■ Problem statement: Below is a listing; return it in full, exactly as it appears.

▶

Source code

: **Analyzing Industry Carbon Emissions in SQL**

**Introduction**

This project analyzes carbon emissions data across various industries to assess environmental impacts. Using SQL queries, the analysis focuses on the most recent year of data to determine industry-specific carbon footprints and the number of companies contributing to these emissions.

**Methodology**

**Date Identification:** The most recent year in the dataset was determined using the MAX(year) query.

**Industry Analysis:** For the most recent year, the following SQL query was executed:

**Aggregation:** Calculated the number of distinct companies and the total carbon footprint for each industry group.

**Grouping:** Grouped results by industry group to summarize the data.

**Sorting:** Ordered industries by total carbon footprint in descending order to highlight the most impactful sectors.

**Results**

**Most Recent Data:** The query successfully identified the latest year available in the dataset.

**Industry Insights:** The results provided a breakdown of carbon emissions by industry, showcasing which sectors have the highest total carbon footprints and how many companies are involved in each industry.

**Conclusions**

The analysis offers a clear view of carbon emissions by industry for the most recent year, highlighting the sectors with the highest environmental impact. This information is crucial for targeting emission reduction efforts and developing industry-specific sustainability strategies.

◀

■ Response to this task:
Source code

: **Analyzing Industry Carbon Emissions in SQL**

**Introduction**

This project analyzes carbon emissions data across various industries to assess environmental impacts. Using SQL queries, the analysis focuses on the most recent year of data to determine industry-specific carbon footprints and the number of companies contributing to these emissions.

**Methodology**

**Date Identification:** The most recent year in the dataset was determined using the MAX(year) query.

**Industry Analysis:** For the most recent year, the following SQL query was executed:

**Aggregation:** Calculated the number of distinct companies and the total carbon footprint for each industry group.

**Grouping:** Grouped results by industry group to summarize the data.

**Sorting:** Ordered industries by total carbon footprint in descending order to highlight the most impactful sectors.

**Results**

**Most Recent Data:** The query successfully identified the latest year available in the dataset.

**Industry Insights:** The results provided a breakdown of carbon emissions by industry, showcasing which sectors have the highest total carbon footprints and how many companies are involved in each industry.

**Conclusions**

The analysis offers a clear view of carbon emissions by industry for the most recent year, highlighting the sectors with the highest environmental impact. This information is crucial for targeting emission reduction efforts and developing industry-specific sustainability strategies.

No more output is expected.